Через пять суток пути из-за поворота реки, навстречу, бодро пыхая угольным дымом, показался небольшой пароход типа буксира, и Кирилл, громко крича, замахал белой тряпкой.
С буксира тут же спустили сходни, и его вместе с лодкой подняли на борт, где трое бородатых мужиков пялились на незваного гостя, пытаясь понять, что же за чудо принесло им на речной волне.
— Ай эм амэрикен пайлот! — Кирилл руками показал нечто вроде крыльев. — Краш, — вроде как старательно выговаривая слова русского языка, смотрел на чешущих в затылке речников. — Мнье нато в Эн-Ка-Ве-Де. Срьочно.
— И чо будем делать, Петрович? — Тот, который был помоложе, в перемазанной мазутом и пропитанной угольной пылью тужурке, всё суетливо растирал грязь на руках чёрной от смазки ветошью и поглядывал на седовласого мужчину, одетого так же, но почище, и щеголявшего фуражкой. — А можа, он какой шпиён, а?

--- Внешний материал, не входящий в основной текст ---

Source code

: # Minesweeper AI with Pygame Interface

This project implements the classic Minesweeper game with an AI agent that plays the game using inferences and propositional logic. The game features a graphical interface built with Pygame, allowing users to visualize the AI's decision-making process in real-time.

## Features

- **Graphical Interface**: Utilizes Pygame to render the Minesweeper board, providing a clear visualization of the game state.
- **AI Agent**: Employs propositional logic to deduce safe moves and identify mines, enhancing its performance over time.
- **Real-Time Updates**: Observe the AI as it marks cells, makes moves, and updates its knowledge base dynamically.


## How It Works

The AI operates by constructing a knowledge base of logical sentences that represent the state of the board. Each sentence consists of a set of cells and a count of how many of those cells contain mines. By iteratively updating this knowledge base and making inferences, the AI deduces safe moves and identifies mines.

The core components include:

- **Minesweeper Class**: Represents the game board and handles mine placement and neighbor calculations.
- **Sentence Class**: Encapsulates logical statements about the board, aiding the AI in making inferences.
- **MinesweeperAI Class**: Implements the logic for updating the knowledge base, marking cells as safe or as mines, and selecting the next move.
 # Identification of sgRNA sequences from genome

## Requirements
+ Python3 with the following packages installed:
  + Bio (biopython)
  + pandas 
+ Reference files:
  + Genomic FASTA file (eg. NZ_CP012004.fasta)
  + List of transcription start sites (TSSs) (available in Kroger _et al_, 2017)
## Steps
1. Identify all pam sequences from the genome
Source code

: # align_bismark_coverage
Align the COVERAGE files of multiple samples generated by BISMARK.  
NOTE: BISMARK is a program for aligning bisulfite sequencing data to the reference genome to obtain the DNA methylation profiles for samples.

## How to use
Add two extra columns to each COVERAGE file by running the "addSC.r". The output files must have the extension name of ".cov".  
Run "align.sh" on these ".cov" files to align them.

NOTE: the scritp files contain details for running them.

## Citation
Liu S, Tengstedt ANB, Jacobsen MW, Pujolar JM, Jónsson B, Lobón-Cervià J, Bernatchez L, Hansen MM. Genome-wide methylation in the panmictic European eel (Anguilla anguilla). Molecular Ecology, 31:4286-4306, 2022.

— Чего орёшь? — хмуро осадил механика Петрович, зажав в пожелтевших зубах самокрутку. — Был бы шпион, на хрена ему в НКВД? Сдаться? — И повернувшись к офицеру, неожиданно выдал на вполне приличном английском: — Where are you from?
— United States. California… — радостно выпалил Новиков и, демонстрируя «голливудскую» улыбку, добавил: — Soviet — Americans — friends!
— Ладно, — Петрович кивнул, пыхнул едким дымом и улыбнулся сквозь дым, словно в голливудском кино. — Похоже, действительно американец. Пойдём в Анадырь. Тут, я думаю, всяк дело серьёзное. — Он повернулся к молча стоявшему мужчине в ватнике: — Ты, Палыч, постели гостю в кают- компании, а барахло его в рундук и под замок. Чую я, дело секретное! — Он потопал в рубку, и уже через минуту катерок, заложив вираж, пыхтел в обратном направлении.
2
Путешествуя, не заезжай слишком далеко, а не то увидишь такое, что потом и забыть будет невозможно…
Клим Петрович Шалавин разменял уже шестой десяток и на своем не таком уж и коротком веку повидал многое. И многих. В том числе — и американцев. Еще при царе ходил Клим матросом во Фриско, да и на Аляске бывал. Насмотрелся на американцев, и когда с берданкой в партизанском отряде геройствовал. А потом, во Владивостоке, уже при нынешних властях, тоже не раз встречал заокеанских детинушек, что жуют табак или резину, ровно твои коровы. Для того-то и языку набалтыкался — дюже тяжко немтырям этим на пальцах все растолковывать. Но вот такого американца он видел впервые. Странный какой-то — страннее некуда!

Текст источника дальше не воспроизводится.